Timmy O’Neill
Born in 1969 in the suburban shadow of Philadelphia, Tim
O’Neill’s adventurous spirit was fostered climbing the fences,
buildings and trees of his urban playground. Tim’s childhood
version of open space was neighbouring Fernwood Cemetery, and it
was on its monumental tombstones and mausoleums that he first felt
stone under his fingertips. At age 19, armed with a $69 one-way
ticket to Wyoming, he boarded a Greyhound bus bound for wilderness
and freedom. He landed in Yellowstone National Park, worked in a
gift shop, discovered rock climbing one weekend and never looked
back. He travelled extensively in the western U.S. for seven
years, living the iconoclastic "climbing bum" lifestyle. He’s
still a bum.
During the past several years, Tim has been exploring the
world’s great mountain ranges, climbing from Pakistan to
Patagonia. His recent trip to South America, from December 2001 to
April 2002, netted him a month of whitewater kayaking on the
rain-forested rivers of southern Chile, seven weeks of bagging
alpine first ascents in Argentine Patagonia, and finally a wild
climbing adventure in the heart of Venezuela’s Orinocan jungle.
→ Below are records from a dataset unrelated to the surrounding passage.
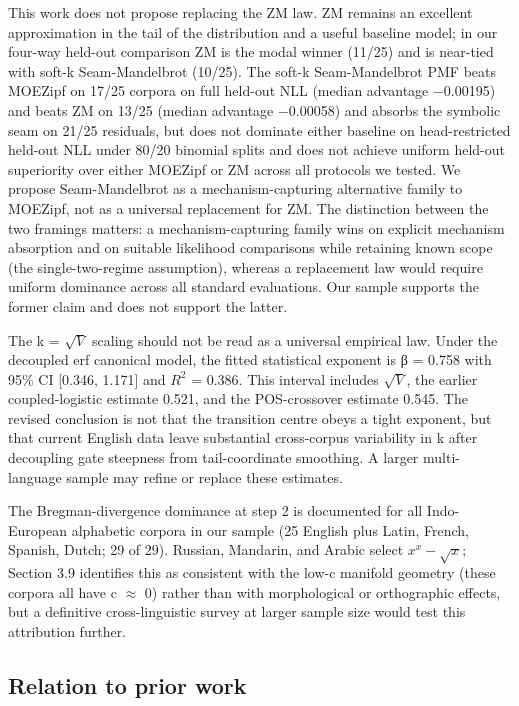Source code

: \documentclass[11pt]{article}
\begin{document}
This work does not propose replacing the ZM law. ZM remains an excellent approximation in the tail of the distribution and a useful baseline model; in our four-way held-out comparison ZM is the modal winner (11/25) and is near-tied with soft-k Seam-Mandelbrot (10/25). The soft-k Seam-Mandelbrot PMF beats MOEZipf on 17/25 corpora on full held-out NLL (median advantage −0.00195) and beats ZM on 13/25 (median advantage −0.00058) and absorbs the symbolic seam on 21/25 residuals, but does not dominate either baseline on head-restricted held-out NLL under 80/20 binomial splits and does not achieve uniform held-out superiority over either MOEZipf or ZM across all protocols we tested. We propose Seam-Mandelbrot as a mechanism-capturing alternative family to MOEZipf, not as a universal replacement for ZM. The distinction between the two framings matters: a mechanism-capturing family wins on explicit mechanism absorption and on suitable likelihood comparisons while retaining known scope (the single-two-regime assumption), whereas a replacement law would require uniform dominance across all standard evaluations. Our sample supports the former claim and does not support the latter.

The k = $\sqrt{V}$ scaling should not be read as a universal empirical law. Under the decoupled erf canonical model, the fitted statistical exponent is β = 0.758 with 95\% CI [0.346, 1.171] and $R^2$ = 0.386. This interval includes $\sqrt{V}$, the earlier coupled-logistic estimate 0.521, and the POS-crossover estimate 0.545. The revised conclusion is not that the transition centre obeys a tight exponent, but that current English data leave substantial cross-corpus variability in k after decoupling gate steepness from tail-coordinate smoothing. A larger multi-language sample may refine or replace these estimates.

The Bregman-divergence dominance at step 2 is documented for all Indo-European alphabetic corpora in our sample (25 English plus Latin, French, Spanish, Dutch; 29 of 29). Russian, Mandarin, and Arabic select $x^x-\sqrt{x}$; Section 3.9 identifies this as consistent with the low-c manifold geometry (these corpora all have c $\approx$ 0) rather than with morphological or orthographic effects, but a definitive cross-linguistic survey at larger sample size would test this attribution further.

\subsection{Relation to prior work}
\end{document}
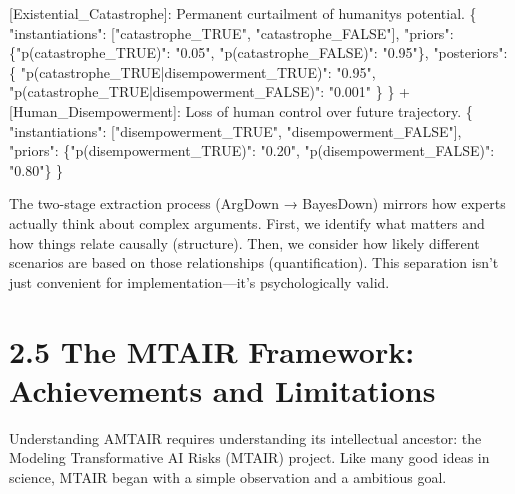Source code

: \documentclass[
  11pt,
  letterpaper,
]{book}
\newenvironment{Shaded}{\begin{snugshade}}{\end{snugshade}}
\newcommand{\DataTypeTok}[1]{\textcolor[rgb]{0.68,0.00,0.00}{#1}}
\newcommand{\ErrorTok}[1]{\textcolor[rgb]{0.68,0.00,0.00}{#1}}
\newcommand{\FunctionTok}[1]{\textcolor[rgb]{0.28,0.35,0.67}{#1}}
\newcommand{\OtherTok}[1]{\textcolor[rgb]{0.00,0.23,0.31}{#1}}
\newcommand{\StringTok}[1]{\textcolor[rgb]{0.13,0.47,0.30}{#1}}
\begin{document}
\begin{Shaded}
\begin{Highlighting}[]
\OtherTok{[}\ErrorTok{Existential\_Catastrophe}\OtherTok{]}\ErrorTok{:} \ErrorTok{Permanent} \ErrorTok{curtailment} \ErrorTok{of} \ErrorTok{humanity\textquotesingle{}s} \ErrorTok{potential.} \FunctionTok{\{}
  \DataTypeTok{"instantiations"}\FunctionTok{:} \OtherTok{[}\StringTok{"catastrophe\_TRUE"}\OtherTok{,} \StringTok{"catastrophe\_FALSE"}\OtherTok{]}\FunctionTok{,}
  \DataTypeTok{"priors"}\FunctionTok{:} \FunctionTok{\{}\DataTypeTok{"p(catastrophe\_TRUE)"}\FunctionTok{:} \StringTok{"0.05"}\FunctionTok{,} \DataTypeTok{"p(catastrophe\_FALSE)"}\FunctionTok{:} \StringTok{"0.95"}\FunctionTok{\},}
  \DataTypeTok{"posteriors"}\FunctionTok{:} \FunctionTok{\{}
    \DataTypeTok{"p(catastrophe\_TRUE|disempowerment\_TRUE)"}\FunctionTok{:} \StringTok{"0.95"}\FunctionTok{,}
    \DataTypeTok{"p(catastrophe\_TRUE|disempowerment\_FALSE)"}\FunctionTok{:} \StringTok{"0.001"}
  \FunctionTok{\}}
\FunctionTok{\}}
 \ErrorTok{+} \OtherTok{[}\ErrorTok{Human\_Disempowerment}\OtherTok{]}\ErrorTok{:} \ErrorTok{Loss} \ErrorTok{of} \ErrorTok{human} \ErrorTok{control} \ErrorTok{over} \ErrorTok{future} \ErrorTok{trajectory.} \FunctionTok{\{}
   \DataTypeTok{"instantiations"}\FunctionTok{:} \OtherTok{[}\StringTok{"disempowerment\_TRUE"}\OtherTok{,} \StringTok{"disempowerment\_FALSE"}\OtherTok{]}\FunctionTok{,}
   \DataTypeTok{"priors"}\FunctionTok{:} \FunctionTok{\{}\DataTypeTok{"p(disempowerment\_TRUE)"}\FunctionTok{:} \StringTok{"0.20"}\FunctionTok{,} \DataTypeTok{"p(disempowerment\_FALSE)"}\FunctionTok{:} \StringTok{"0.80"}\FunctionTok{\}}
 \FunctionTok{\}}
\end{Highlighting}
\end{Shaded}

The two-stage extraction process (ArgDown → BayesDown) mirrors how
experts actually think about complex arguments. First, we identify what
matters and how things relate causally (structure). Then, we consider
how likely different scenarios are based on those relationships
(quantification). This separation isn't just convenient for
implementation---it's psychologically valid.

\section{2.5 The MTAIR Framework: Achievements and
Limitations}\label{sec-mtair-framework}

Understanding AMTAIR requires understanding its intellectual ancestor:
the Modeling Transformative AI Risks (MTAIR) project. Like many good
ideas in science, MTAIR began with a simple observation and a ambitious
goal.
\end{document}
O’Neill is one of the fastest climbers in the world. He has set
many on-sight speed records in Yosemite National Park, including
the world-record ascent of the famed 3,000-foot Nose on El
Capitan in three hours and 24 minutes in 2001. Last fall in
Yosemite Valley, he teamed up once again with Dean Potter, and the
two became the first ever to link up, in a continuous push, three
massive Grade VI walls, climbing over 80 pitches and 9,000
vertical feet in less that 24 hours.